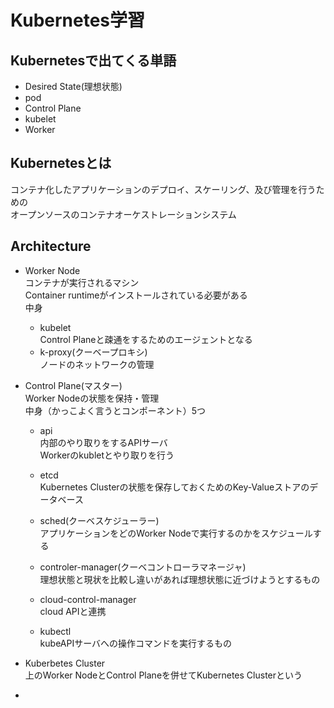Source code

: # Kubernetes学習  

## Kubernetesで出てくる単語  

- Desired State(理想状態)  
- pod  
- Control Plane  
- kubelet  
- Worker  

## Kubernetesとは  

コンテナ化したアプリケーションのデプロイ、スケーリング、及び管理を行うための  
オープンソースのコンテナオーケストレーションシステム  

## Architecture  

- Worker Node  
  コンテナが実行されるマシン  
  Container runtimeがインストールされている必要がある  
  中身  
  - kubelet  
     Control Planeと疎通をするためのエージェントとなる  
  - k-proxy(クーベープロキシ)  
     ノードのネットワークの管理  

- Control Plane(マスター)  
  Worker Nodeの状態を保持・管理  
  中身（かっこよく言うとコンポーネント）5つ  
  - api  
    内部のやり取りをするAPIサーバ  
    Workerのkubletとやり取りを行う  
  - etcd  
    Kubernetes Clusterの状態を保存しておくためのKey-Valueストアのデータベース  
  - sched(クーベスケジューラー)  
    アプリケーションをどのWorker Nodeで実行するのかをスケジュールする  
  - controler-manager(クーベコントローラマネージャ)  
    理想状態と現状を比較し違いがあれば理想状態に近づけようとするもの  
  - cloud-control-manager  
    cloud APIと連携  

  - kubectl  
    kubeAPIサーバへの操作コマンドを実行するもの  

- Kuberbetes Cluster  
  上のWorker NodeとControl Planeを併せてKubernetes Clusterという  

- 


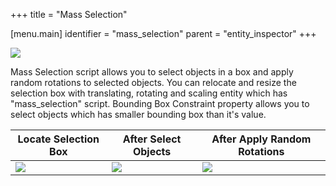 +++
title = "Mass Selection" 

[menu.main]
identifier = "mass_selection"
parent = "entity_inspector"
+++

![](/img/inspectors/entity_inspector/mass_selection/script.png)

Mass Selection script allows you to select objects in a box and apply random rotations to selected objects. You can relocate and resize the selection box with translating, rotating and scaling entity which has "mass_selection" script.
Bounding Box Constraint property allows you to select objects which has smaller bounding box than it's value.

Locate Selection Box | After Select Objects | After Apply Random Rotations
---- | ---- | ----
![](/img/inspectors/entity_inspector/mass_selection/before_selection.png) | ![](/img/inspectors/entity_inspector/mass_selection/after_selection.png) | ![](/img/inspectors/entity_inspector/mass_selection/rotated.png)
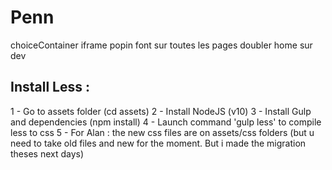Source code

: # Penn
 
 choiceContainer 
 iframe popin 
 font sur toutes les pages
 doubler home sur dev 

 
## Install Less :

1 - Go to assets folder (cd assets)
2 - Install NodeJS (v10)
3 - Install Gulp and dependencies (npm install)
4 - Launch command 'gulp less' to compile less to css
5 - For Alan : the new css files are on assets/css folders (but u need to take old files and new for the moment. But i made the migration theses next days)  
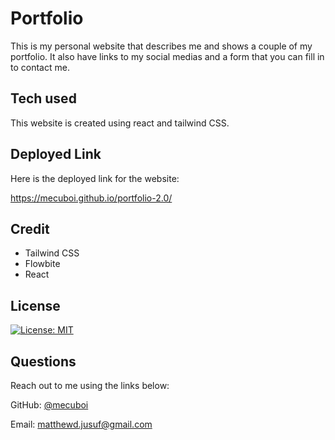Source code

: # Portfolio

This is my personal website that describes me and shows a couple of my portfolio. It also have links to my social medias and a form that you can fill in to contact me.

## Tech used

This website is created using react and tailwind CSS.

## Deployed Link

Here is the deployed link for the website:

https://mecuboi.github.io/portfolio-2.0/


## Credit

- Tailwind CSS
- Flowbite
- React

## License

[![License: MIT](https://img.shields.io/badge/License-MIT-yellow.svg)](https://github.com/mecuboi/portfolio-2.0/blob/main/LICENSE)


## Questions

Reach out to me using the links below: 

GitHub: [@mecuboi](https://github.com/mecuboi)

Email: matthewd.jusuf@gmail.com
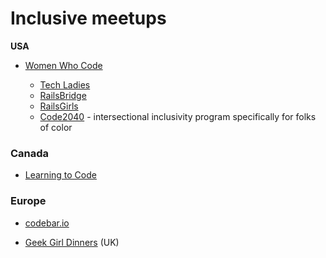 # Inclusive meetups 

**USA**

- [Women Who Code](https://womenwhocode.com)

  - [Tech Ladies](https://www.hiretechladies.com/)
  - [RailsBridge](http://www.railsbridge.org/)
  - [RailsGirls](http://railsgirls.com/)
  - [Code2040](https://www.code2040.org/) - intersectional inclusivity program specifically for folks of color

### Canada 

- [Learning to Code](https://www.canadalearningcode.ca/) 

### Europe

- [codebar.io](https://codebar.io/) 

- [Geek Girl Dinners](http://girlgeekdinners.com/) (UK)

> **What to produce**:
Using the records above, copy all lines that include the word "License".

> **Solution to this problem**:
## License
[![License: MIT](https://img.shields.io/badge/License-MIT-yellow.svg)](https://github.com/mecuboi/portfolio-2.0/blob/main/LICENSE)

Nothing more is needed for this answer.